Researchers at PNNL are helping to steer this futuristic concept toward reality, though they recognize that much work remains to achieve effective “Infrastructure-To-Vehicle (I2V)” communications and efficient traffic routing. “The sheer complexity of such an endeavor poses many challenges,” says PNNL’s Soumya Kundu, an engineer who led a recent project that explored future traffic networks and put forward several new concepts and potential solutions.
Kundu and his research team considered a scenario in which optimal routing strategies are updated dynamically and in real time based on quickly changing traffic conditions. A control center (or, third-party routing apps similar to Google MapsTM) dispatches these routing instructions and suggestions electronically to different vehicle types:
- Autonomous, self-driving cars programmed to follow dispatched routing instructions
- Non-autonomous, “regular” cars that may be able to receive instructions but require driver response.
The control center would gather information from across the traffic network, identifying congestion points, road closures (accidents, construction, etc.) or other delays (e.g., low visibility due to poor weather). The center would then send signals instructing vehicles to turn onto side streets or take other actions that reduce congestion and maintain traffic flow.
“Different from the traditional routing approaches, the focus of our work was on addressing quickly varying traffic volumes,” Kundu explains. “However, a key challenge is the lack of required models and measurements. For example, quickly varying traffic conditions need to be sensed and communicated to the control center, while there also is a need to predict the drivers’ behavior in non-autonomous cars. This creates a number of uncertainties.”
The uncertainties and related challenges drove the research team to develop a framework of tools to advance real-time, and dynamic, routing capabilities. The framework includes an online optimization technique that factors in the different vehicle types and quickly varying traffic conditions to route or re-route a fraction of vehicles in order to minimize the travel time while avoiding road congestion. Of particular interest to the team was understanding the resiliency of the traffic network to cyber-physical disruptions, such as sensor and communication failures and/or physical disturbances caused by accidents and poor weather conditions. The optimization technique provides an alternate approach for real-time adjustments to the routing decisions in the event of issues that might hamper system operations.

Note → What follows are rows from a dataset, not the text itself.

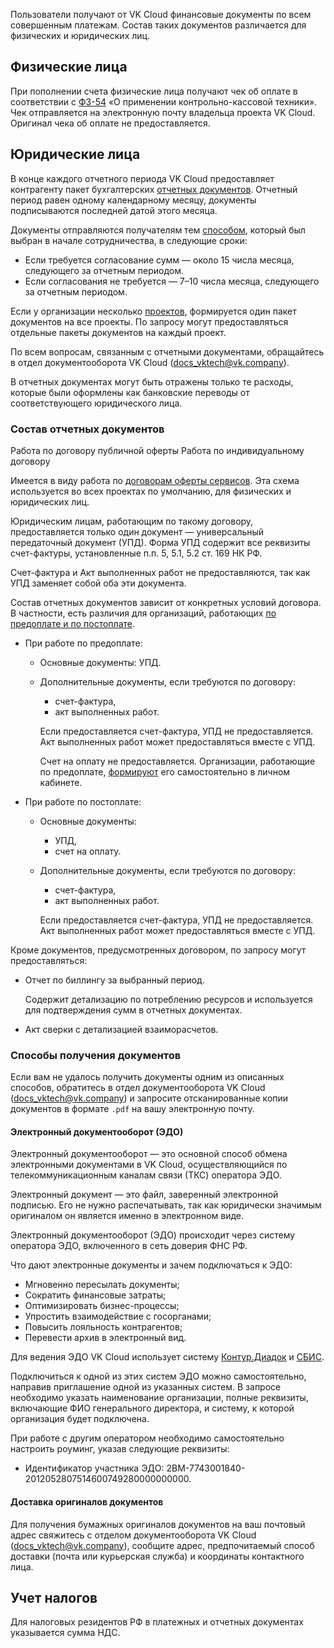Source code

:Пользователи получают от VK Cloud финансовые документы по всем совершенным платежам. Состав таких документов различается для физических и юридических лиц.

## Физические лица

При пополнении счета физические лица получают чек об оплате в соответствии с [ФЗ-54](https://base.garant.ru/12130951/) «О применении контрольно-кассовой техники». Чек отправляется на электронную почту владельца проекта VK Cloud. Оригинал чека об оплате не предоставляется.

## Юридические лица

В конце каждого отчетного периода VK Cloud предоставляет контрагенту пакет бухгалтерских [отчетных документов](#sostav_otchetnyh_dokumentov_a8388e6). Отчетный период равен одному календарному месяцу, документы подписываются последней датой этого месяца.

Документы отправляются получателям тем [способом](#sposoby_polucheniya_dokumentov_3e16003), который был выбран в начале сотрудничества, в следующие сроки:

- Если требуется согласование сумм — около 15 числа месяца, следующего за отчетным периодом.
- Если согласования не требуется — 7–10 числа месяца, следующего за отчетным периодом.

<info>

Если у организации несколько [проектов](/ru/base/account/concepts/projects), формируется один пакет документов на все проекты. По запросу могут предоставляться отдельные пакеты документов на каждый проект.

</info>

По всем вопросам, связанным с отчетными документами, обращайтесь в отдел документооборота VK Cloud (docs_vktech@vk.company).

<warn>

В отчетных документах могут быть отражены только те расходы, которые были оформлены как банковские переводы от соответствующего юридического лица.

</warn>

### Состав отчетных документов

<tabs>
<tablist>
<tab>Работа по договору публичной оферты</tab>
<tab>Работа по индивидуальному договору</tab>
</tablist>
<tabpanel>

Имеется в виду работа по [договорам оферты сервисов](/ru/additionals/start/legal). Эта схема используется во всех проектах по умолчанию, для физических и юридических лиц.

Юридическим лицам, работающим по такому договору, предоставляется только один документ — универсальный передаточный документ (УПД). Форма УПД содержит все реквизиты счет-фактуры, установленные п.п. 5, 5.1, 5.2 ст. 169 НК РФ.

Счет-фактура и Акт выполненных работ не предоставляются, так как УПД заменяет собой оба эти документа.

</tabpanel>
<tabpanel>

Состав отчетных документов зависит от конкретных условий договора. В частности, есть различия для организаций, работающих [по предоплате и по постоплате](../../concepts/physical-corporate#shema_oplaty).

- При работе по предоплате:

  - Основные документы: УПД.

  - Дополнительные документы, если требуются по договору:

    - счет-фактура,
    - акт выполненных работ.

    <info>

    Если предоставляется cчет-фактура, УПД не предоставляется. Акт выполненных работ может предоставляться вместе с УПД.

    </info>

    Счет на оплату не предоставляется. Организации, работающие по предоплате, [формируют](../bill-generation) его самостоятельно в личном кабинете.

- При работе по постоплате:

  - Основные документы:

    - УПД,
    - счет на оплату.

  - Дополнительные документы, если требуются по договору:

    - счет-фактура,
    - акт выполненных работ.

    <info>

    Если предоставляется cчет-фактура, УПД не предоставляется. Акт выполненных работ может предоставляться вместе с УПД.

    </info>

</tabpanel>
</tabs>

Кроме документов, предусмотренных договором, по запросу могут предоставляться:

- Отчет по биллингу за выбранный период.

    Содержит детализацию по потреблению ресурсов и используется для подтверждения сумм в отчетных документах.

- Акт сверки с детализацией взаиморасчетов.

### Способы получения документов

<warn>

Если вам не удалось получить документы одним из описанных способов, обратитесь в отдел документооборота VK Cloud (docs_vktech@vk.company) и запросите отсканированные копии документов в формате `.pdf` на вашу электронную почту.

</warn>

#### Электронный документооборот (ЭДО)

Электронный документооборот — это основной способ обмена электронными документами в VK Cloud, осуществляющийся по телекоммуникационным каналам связи (ТКС) оператора ЭДО.

Электронный документ — это файл, заверенный электронной подписью. Его не нужно распечатывать, так как юридически значимым оригиналом он является именно в электронном виде.

Электронный документооборот (ЭДО) происходит через систему оператора ЭДО, включенного в сеть доверия ФНС РФ.

Что дают электронные документы и зачем подключаться к ЭДО:

- Мгновенно пересылать документы;
- Сократить финансовые затраты;
- Оптимизировать бизнес-процессы;
- Упростить взаимодействие с госорганами;
- Повысить лояльность контрагентов;
- Перевести архив в электронный вид.

Для ведения ЭДО VK Cloud использует систему [Контур.Диадок](https://www.diadoc.ru/) и [СБИС](https://sbis.ru/).

Подключиться к одной из этих систем ЭДО можно самостоятельно, направив приглашение одной из указанных систем. В запросе необходимо указать наименование организации, полные реквизиты, включающие ФИО генерального директора, и систему, к которой организация будет подключена.

При работе с другим оператором необходимо самостоятельно настроить роуминг, указав следующие реквизиты:

- Идентификатор участника ЭДО: 2BM-7743001840-2012052807514600749280000000000.

#### Доставка оригиналов документов

Для получения бумажных оригиналов документов на ваш почтовый адрес свяжитесь с отделом документооборота VK Cloud (docs_vktech@vk.company), сообщите адрес, предпочитаемый способ доставки (почта или курьерская служба) и координаты контактного лица.

## Учет налогов

Для налоговых резидентов РФ в платежных и отчетных документах указывается сумма НДС.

The team took a very close look at the “trust factor” of drivers and how human reactions to instructions and subsequent decision-making might affect control system resiliency and effective routing. The researchers developed a real-time control technique that captures rapid changes in driver trust levels and provides insights into how those variations might have an impact on transportation system safety.
Signaling new approaches
“There are many challenges to achieve the transportation system of the future, but there are also many potential benefits. Our results demonstrate that even partial routing control leads to considerable improvements in traffic time, which also may translate to energy savings, as well as overall transportation system efficiency,” Kundu says.
The project’s outcomes are embodied in a research paper, “Resilience of Traffic Networks with Partially Controlled Routing,” which will be presented in July at the American Control Conference in Philadelphia. The conference is organized by the Institute of Electrical and Electronics Engineers’ Control Systems Society.
Kundu partnered on the project with University of California-Riverside faculty member Fabio Pasqualetti and his graduate student, Gianluca Bianchin, who was an intern at PNNL in 2018. Bianchin’s interest in efficient transportation routing intersected with PNNL’s desire to expand its network science and control capabilities to disciplines beyond the power grid and buildings.
Kundu credits PNNL’s Control of Complex Systems Initiative (CCSI) and its leadership—particularly CCSI’s theory focus area lead, Draguna Vrabie—for supporting and funding the research project. He says PNNL plans to further explore and build upon the project’s outcomes and seek additional transportation-related research and collaborative opportunities.